:: EXTRACTED RECORDS

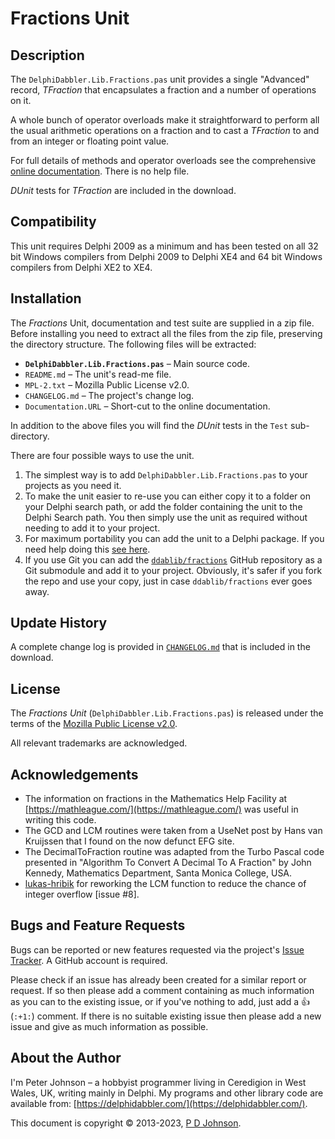﻿# Fractions Unit

## Description

The `DelphiDabbler.Lib.Fractions.pas` unit provides a single "Advanced" record, _TFraction_ that encapsulates a fraction and a number of operations on it.

A whole bunch of operator overloads make it straightforward to perform all the usual arithmetic operations on a fraction and to cast a _TFraction_ to and from an integer or floating point value.

For full details of methods and operator overloads see the comprehensive [online documentation](https://delphidabbler.com/url/fractions-docs). There is no help file.

_DUnit_ tests for _TFraction_ are included in the download.

## Compatibility

This unit requires Delphi 2009 as a minimum and has been tested on all 32 bit Windows compilers from Delphi 2009 to Delphi XE4 and 64 bit Windows compilers from Delphi XE2 to XE4.

## Installation

The _Fractions_ Unit, documentation and test suite are supplied in a zip file. Before installing you need to extract all the files from the zip file, preserving the directory structure. The following files will be extracted:

* **`DelphiDabbler.Lib.Fractions.pas`** – Main source code.
* `README.md` – The unit's read-me file.
* `MPL-2.txt` – Mozilla Public License v2.0.
* `CHANGELOG.md` – The project's change log.
* `Documentation.URL` – Short-cut to the online documentation.

In addition to the above files you will find the _DUnit_ tests in the `Test` sub-directory.

There are four possible ways to use the unit.

1. The simplest way is to add `DelphiDabbler.Lib.Fractions.pas` to your projects as you need it.
2. To make the unit easier to re-use you can either copy it to a folder on your Delphi search path, or add the folder containing the unit to the Delphi Search path. You then simply use the unit as required without needing to add it to your project.
3. For maximum portability you can add the unit to a Delphi package. If you need help doing this [see here](https://delphidabbler.com/url/install-comp).
4. If you use Git you can add the [`ddablib/fractions`](https://github.com/ddablib/fractions) GitHub repository as a Git submodule and add it to your project. Obviously, it's safer if you fork the repo and use your copy, just in case `ddablib/fractions` ever goes away.

## Update History

A complete change log is provided in [`CHANGELOG.md`](https://github.com/ddablib/fractions/blob/main/CHANGELOG.md) that is included in the download.

## License

The _Fractions Unit_ (`DelphiDabbler.Lib.Fractions.pas`) is released under the terms of the [Mozilla Public License v2.0](https://www.mozilla.org/MPL/2.0/).

All relevant trademarks are acknowledged.

## Acknowledgements

* The information on fractions in the Mathematics Help Facility at [https://mathleague.com/](https://mathleague.com/) was useful in writing this code.
* The GCD and LCM routines were taken from a UseNet post by Hans van Kruijssen that I found on the now defunct EFG site.
* The DecimalToFraction routine was adapted from the Turbo Pascal code presented in "Algorithm To Convert A Decimal To A Fraction" by John Kennedy, Mathematics Department, Santa Monica College, USA.
* [lukas-hribik](https://github.com/lukas-hribik) for reworking the LCM function to reduce the chance of integer overflow [issue #8].

## Bugs and Feature Requests

Bugs can be reported or new features requested via the project's [Issue Tracker](https://github.com/ddablib/fractions/issues). A GitHub account is required.

Please check if an issue has already been created for a similar report or request. If so then please add a comment containing as much information as you can to the existing issue, or if you've nothing to add, just add a :+1: (`:+1:`) comment. If there is no suitable existing issue then please add a new issue and give as much information as possible.

## About the Author

I'm Peter Johnson – a hobbyist programmer living in Ceredigion in West Wales, UK, writing mainly in Delphi. My programs and other library code are available from: [https://delphidabbler.com/](https://delphidabbler.com/).

This document is copyright © 2013-2023, [P D Johnson](https://gravatar.com/delphidabbler).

::::

**PROBLEM DESCRIPTION:**
The copy you give must repeat each record character for character, but it must not include the pictures.

**TASK ANSWER:**
﻿# Fractions Unit

## Description

The `DelphiDabbler.Lib.Fractions.pas` unit provides a single "Advanced" record, _TFraction_ that encapsulates a fraction and a number of operations on it.

A whole bunch of operator overloads make it straightforward to perform all the usual arithmetic operations on a fraction and to cast a _TFraction_ to and from an integer or floating point value.

For full details of methods and operator overloads see the comprehensive [online documentation](https://delphidabbler.com/url/fractions-docs). There is no help file.

_DUnit_ tests for _TFraction_ are included in the download.

## Compatibility

This unit requires Delphi 2009 as a minimum and has been tested on all 32 bit Windows compilers from Delphi 2009 to Delphi XE4 and 64 bit Windows compilers from Delphi XE2 to XE4.

## Installation

The _Fractions_ Unit, documentation and test suite are supplied in a zip file. Before installing you need to extract all the files from the zip file, preserving the directory structure. The following files will be extracted:

* **`DelphiDabbler.Lib.Fractions.pas`** – Main source code.
* `README.md` – The unit's read-me file.
* `MPL-2.txt` – Mozilla Public License v2.0.
* `CHANGELOG.md` – The project's change log.
* `Documentation.URL` – Short-cut to the online documentation.

In addition to the above files you will find the _DUnit_ tests in the `Test` sub-directory.

There are four possible ways to use the unit.

1. The simplest way is to add `DelphiDabbler.Lib.Fractions.pas` to your projects as you need it.
2. To make the unit easier to re-use you can either copy it to a folder on your Delphi search path, or add the folder containing the unit to the Delphi Search path. You then simply use the unit as required without needing to add it to your project.
3. For maximum portability you can add the unit to a Delphi package. If you need help doing this [see here](https://delphidabbler.com/url/install-comp).
4. If you use Git you can add the [`ddablib/fractions`](https://github.com/ddablib/fractions) GitHub repository as a Git submodule and add it to your project. Obviously, it's safer if you fork the repo and use your copy, just in case `ddablib/fractions` ever goes away.

## Update History

A complete change log is provided in [`CHANGELOG.md`](https://github.com/ddablib/fractions/blob/main/CHANGELOG.md) that is included in the download.

## License

The _Fractions Unit_ (`DelphiDabbler.Lib.Fractions.pas`) is released under the terms of the [Mozilla Public License v2.0](https://www.mozilla.org/MPL/2.0/).

All relevant trademarks are acknowledged.

## Acknowledgements

* The information on fractions in the Mathematics Help Facility at [https://mathleague.com/](https://mathleague.com/) was useful in writing this code.
* The GCD and LCM routines were taken from a UseNet post by Hans van Kruijssen that I found on the now defunct EFG site.
* The DecimalToFraction routine was adapted from the Turbo Pascal code presented in "Algorithm To Convert A Decimal To A Fraction" by John Kennedy, Mathematics Department, Santa Monica College, USA.
* [lukas-hribik](https://github.com/lukas-hribik) for reworking the LCM function to reduce the chance of integer overflow [issue #8].

## Bugs and Feature Requests

Bugs can be reported or new features requested via the project's [Issue Tracker](https://github.com/ddablib/fractions/issues). A GitHub account is required.

Please check if an issue has already been created for a similar report or request. If so then please add a comment containing as much information as you can to the existing issue, or if you've nothing to add, just add a :+1: (`:+1:`) comment. If there is no suitable existing issue then please add a new issue and give as much information as possible.

## About the Author

I'm Peter Johnson – a hobbyist programmer living in Ceredigion in West Wales, UK, writing mainly in Delphi. My programs and other library code are available from: [https://delphidabbler.com/](https://delphidabbler.com/).

This document is copyright © 2013-2023, [P D Johnson](https://gravatar.com/delphidabbler).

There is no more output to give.